╭─ Supplied records

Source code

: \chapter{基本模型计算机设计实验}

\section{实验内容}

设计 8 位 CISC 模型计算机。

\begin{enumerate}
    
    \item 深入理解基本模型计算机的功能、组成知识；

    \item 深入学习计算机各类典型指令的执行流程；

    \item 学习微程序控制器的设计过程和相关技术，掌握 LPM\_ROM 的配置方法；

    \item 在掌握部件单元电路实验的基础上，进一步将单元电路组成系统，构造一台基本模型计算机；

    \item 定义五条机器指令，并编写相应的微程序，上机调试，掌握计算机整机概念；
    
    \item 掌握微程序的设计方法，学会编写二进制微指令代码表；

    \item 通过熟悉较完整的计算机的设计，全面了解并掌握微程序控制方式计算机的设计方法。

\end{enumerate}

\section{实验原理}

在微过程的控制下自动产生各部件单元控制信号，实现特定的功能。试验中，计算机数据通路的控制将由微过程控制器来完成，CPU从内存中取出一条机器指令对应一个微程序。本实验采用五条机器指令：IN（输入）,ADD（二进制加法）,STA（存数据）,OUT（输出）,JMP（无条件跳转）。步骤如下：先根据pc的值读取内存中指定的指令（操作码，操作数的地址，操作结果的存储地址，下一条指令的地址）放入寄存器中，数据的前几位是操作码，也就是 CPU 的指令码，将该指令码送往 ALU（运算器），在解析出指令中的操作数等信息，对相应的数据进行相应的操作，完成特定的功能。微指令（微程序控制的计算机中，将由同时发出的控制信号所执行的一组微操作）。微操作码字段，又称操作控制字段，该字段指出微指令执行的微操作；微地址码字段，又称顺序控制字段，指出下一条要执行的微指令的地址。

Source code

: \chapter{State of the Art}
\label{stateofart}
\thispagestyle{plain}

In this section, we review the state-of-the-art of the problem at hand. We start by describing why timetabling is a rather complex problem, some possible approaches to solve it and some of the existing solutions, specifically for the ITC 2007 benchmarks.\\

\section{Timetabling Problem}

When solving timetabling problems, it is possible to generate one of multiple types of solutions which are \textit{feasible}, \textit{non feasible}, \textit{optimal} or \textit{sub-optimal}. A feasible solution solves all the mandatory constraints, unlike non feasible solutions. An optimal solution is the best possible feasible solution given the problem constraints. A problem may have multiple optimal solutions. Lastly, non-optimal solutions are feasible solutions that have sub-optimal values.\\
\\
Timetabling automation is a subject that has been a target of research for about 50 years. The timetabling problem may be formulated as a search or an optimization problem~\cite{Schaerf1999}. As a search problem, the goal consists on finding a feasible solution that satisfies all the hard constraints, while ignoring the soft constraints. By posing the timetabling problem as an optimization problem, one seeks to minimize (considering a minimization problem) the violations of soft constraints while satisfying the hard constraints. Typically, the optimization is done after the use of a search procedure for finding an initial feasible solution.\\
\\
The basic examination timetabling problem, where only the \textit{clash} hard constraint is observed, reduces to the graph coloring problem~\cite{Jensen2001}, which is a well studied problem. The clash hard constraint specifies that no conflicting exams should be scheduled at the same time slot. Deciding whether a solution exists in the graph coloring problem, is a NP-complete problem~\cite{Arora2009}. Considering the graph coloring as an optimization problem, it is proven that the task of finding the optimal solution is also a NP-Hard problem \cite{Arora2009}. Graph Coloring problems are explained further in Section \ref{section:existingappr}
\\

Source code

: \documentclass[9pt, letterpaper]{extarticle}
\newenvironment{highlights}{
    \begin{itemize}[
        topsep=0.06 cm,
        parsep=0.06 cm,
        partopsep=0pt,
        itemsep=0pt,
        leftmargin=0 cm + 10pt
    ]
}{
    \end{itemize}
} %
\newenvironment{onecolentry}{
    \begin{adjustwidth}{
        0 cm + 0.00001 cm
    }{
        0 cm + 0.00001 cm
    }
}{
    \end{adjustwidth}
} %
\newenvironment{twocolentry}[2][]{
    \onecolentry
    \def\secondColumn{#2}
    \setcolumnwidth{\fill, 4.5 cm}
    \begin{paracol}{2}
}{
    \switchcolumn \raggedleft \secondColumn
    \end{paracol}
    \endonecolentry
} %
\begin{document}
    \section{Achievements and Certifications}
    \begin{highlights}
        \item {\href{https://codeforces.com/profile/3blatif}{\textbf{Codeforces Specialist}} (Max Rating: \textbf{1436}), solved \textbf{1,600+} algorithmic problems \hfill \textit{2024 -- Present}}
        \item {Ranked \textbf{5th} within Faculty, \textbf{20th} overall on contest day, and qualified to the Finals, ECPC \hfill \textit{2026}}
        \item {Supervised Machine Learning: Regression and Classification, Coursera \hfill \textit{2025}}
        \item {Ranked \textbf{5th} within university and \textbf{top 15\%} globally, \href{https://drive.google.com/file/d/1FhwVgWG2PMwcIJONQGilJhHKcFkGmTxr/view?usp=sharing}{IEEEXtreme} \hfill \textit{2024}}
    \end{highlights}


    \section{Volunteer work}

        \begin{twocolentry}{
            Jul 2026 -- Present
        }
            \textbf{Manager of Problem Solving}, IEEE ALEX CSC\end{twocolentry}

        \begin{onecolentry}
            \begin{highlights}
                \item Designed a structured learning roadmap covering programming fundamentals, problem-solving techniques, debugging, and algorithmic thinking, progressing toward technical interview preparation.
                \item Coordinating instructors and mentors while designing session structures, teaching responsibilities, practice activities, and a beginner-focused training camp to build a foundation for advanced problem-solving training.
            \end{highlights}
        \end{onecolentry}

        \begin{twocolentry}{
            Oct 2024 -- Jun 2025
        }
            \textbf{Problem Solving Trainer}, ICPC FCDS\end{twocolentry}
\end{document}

╰─

[What you are asked to do]:
Looking at the records above, how many lines have the word "Present" in them? State the number only.

[Solved problem]:
2